1967 Lincoln Continental Four Door Convertible
1967 Lincoln Continental Four Door Convertible
The Sixties Lincoln Continental convertible was a throwback. Hand finished, unprofitable and slow-selling, it only existed to draw showroom traffic and add prestige to the Lincoln brand. As a head-turning automobile, then, it was a success. But outsold 10 to 1 by sedans, it was, as author Tim Howley called it, “the last great [dinosaur] of the American road.”

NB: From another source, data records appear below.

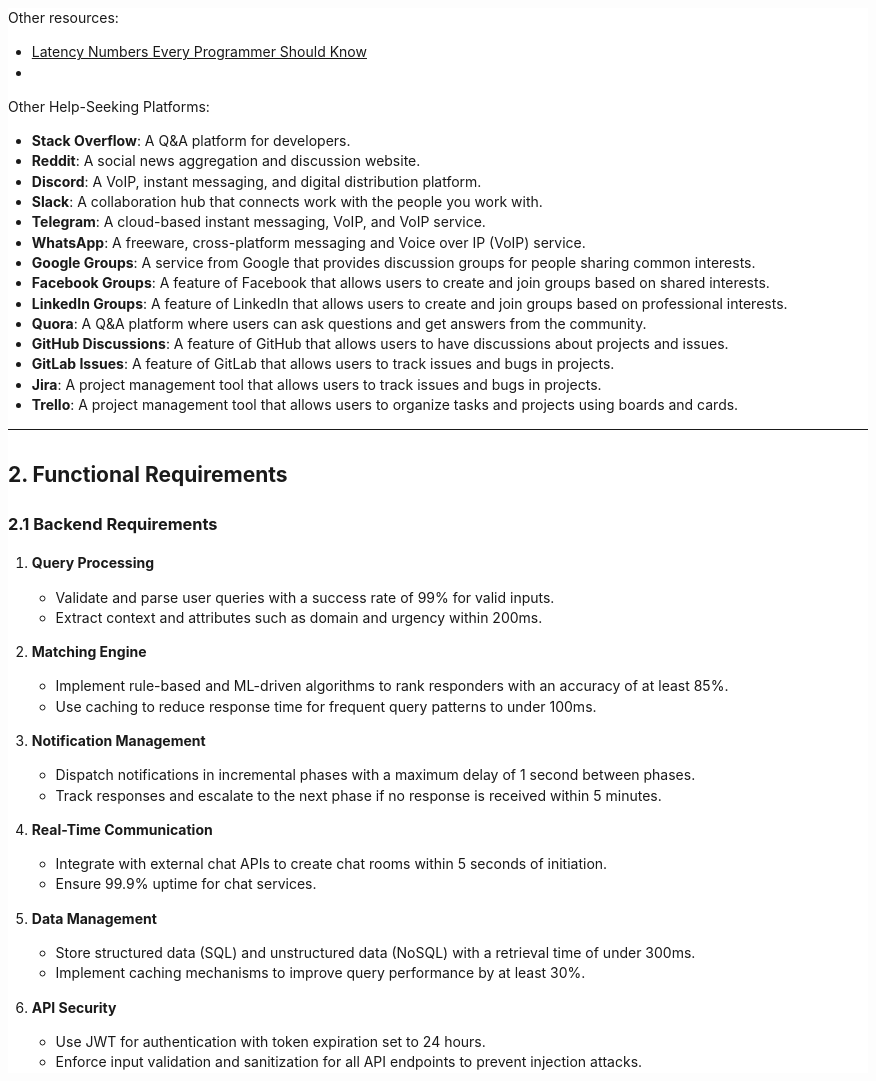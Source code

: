 Other resources:
- [Latency Numbers Every Programmer Should Know](https://gist.github.com/jboner/2841832)
- 


Other Help-Seeking Platforms:
- **Stack Overflow**: A Q&A platform for developers.
- **Reddit**: A social news aggregation and discussion website.
- **Discord**: A VoIP, instant messaging, and digital distribution platform.
- **Slack**: A collaboration hub that connects work with the people you work with.
- **Telegram**: A cloud-based instant messaging, VoIP, and VoIP service.
- **WhatsApp**: A freeware, cross-platform messaging and Voice over IP (VoIP) service.
- **Google Groups**: A service from Google that provides discussion groups for people sharing common interests.
- **Facebook Groups**: A feature of Facebook that allows users to create and join groups based on shared interests.
- **LinkedIn Groups**: A feature of LinkedIn that allows users to create and join groups based on professional interests.
- **Quora**: A Q&A platform where users can ask questions and get answers from the community.
- **GitHub Discussions**: A feature of GitHub that allows users to have discussions about projects and issues.
- **GitLab Issues**: A feature of GitLab that allows users to track issues and bugs in projects.
- **Jira**: A project management tool that allows users to track issues and bugs in projects.
- **Trello**: A project management tool that allows users to organize tasks and projects using boards and cards.

---

## 2. Functional Requirements

### 2.1 Backend Requirements
1. **Query Processing**  
    - Validate and parse user queries with a success rate of 99% for valid inputs.  
    - Extract context and attributes such as domain and urgency within 200ms.

2. **Matching Engine**  
    - Implement rule-based and ML-driven algorithms to rank responders with an accuracy of at least 85%.  
    - Use caching to reduce response time for frequent query patterns to under 100ms.

3. **Notification Management**  
    - Dispatch notifications in incremental phases with a maximum delay of 1 second between phases.  
    - Track responses and escalate to the next phase if no response is received within 5 minutes.

4. **Real-Time Communication**  
    - Integrate with external chat APIs to create chat rooms within 5 seconds of initiation.  
    - Ensure 99.9% uptime for chat services.

5. **Data Management**  
    - Store structured data (SQL) and unstructured data (NoSQL) with a retrieval time of under 300ms.  
    - Implement caching mechanisms to improve query performance by at least 30%.

6. **API Security**  
    - Use JWT for authentication with token expiration set to 24 hours.  
    - Enforce input validation and sanitization for all API endpoints to prevent injection attacks.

- YEAR & MAKE - 1967 Lincoln
- MODEL NAME - Continental
- MODEL/BODY/STYLE NUMBER - 39-9057-B
- BODY TYPE - 4 Door, 5 Passenger Convertible
- BODY BY - Lincoln
- # CYLS. - V8
- TRANSMISSION TYPE & NUMBER - 3 Speed, Dual-range Turbo-Drive Automatic, Torque Converter, RWD
- WEIGHT - 5,712 lbs
- ESTIMATED PRODUCTION - 2,276
- HP - 340
- C.I.D. - 462
- WHEELBASE - 126″
- PRICE NEW - $6,449
It had a long and painful gestation, too. Engineering for the retractable roof dates back to the late 1940s, and a 1953 proposal for the Lincoln Continental Mark II’s hardtop–one of two competing retractable roof systems within Ford Motor Company. The Mark II’s roof was extremely expensive, both to design and build, and never made it to production. To amortize the cost, it was reused in the 1957 Skyliner, abandoning an original Gil Spear roof-on-rails proposal which didn’t meet Henry Ford II’s mandate that the roof should be able to be folded inside a seven-foot-tall garage. While far more complicated, Ford would milk the Mark II design for the next decade in attempt to make it profitable: After the Skyliner, it turned up again in the 1960 Thunderbird, then back with Lincoln again starting with the 1961 Continental.
The design of the 1966-’67 Continentals inherited interior features from a 1964 redesign, with a controversial new dash and notably different exterior for 1966. A 126-inch wheelbase was unchanged, but overall length increased by five inches, to 220.9, and the car was wider, as well. These were the purest of the slab-sided Lincolns, with an almost perfectly flat expanse from front to rear, highlighted by a secondary waterfall curve and Lincoln’s classic bracket-style bumpers. Front and rear profiles were nearly perfect reflections of each other, but inverted to carry the Lincoln side step up to the rear.
Lincoln also got its first all new engine since 1958, a tremendous 462-cu.in. V-8 good for 340hp and 485-lbs.ft. of torque. Cadillac had to make do with the second largest production engine, a 320hp 429. With the introduction of a popular two-door coupe, Lincoln saw its best year in history, selling 54,755 cars.
The Continental convertible, however, had little to do with that success. Over the entire 1961-’67 production run, a total of 21,337 were built and in its best year, 1965, it sold only 3,356 units. In 1967, that was 2,276 cars and that despite prices lowered from $6,713 in 1961 to $6,449.
By 1967 the Continental convertible was a virtually forgotten car–no eulogies were written, yet Lincoln never again made a convertible after 1967, making it one of the most distinctive and rarest cars of the era.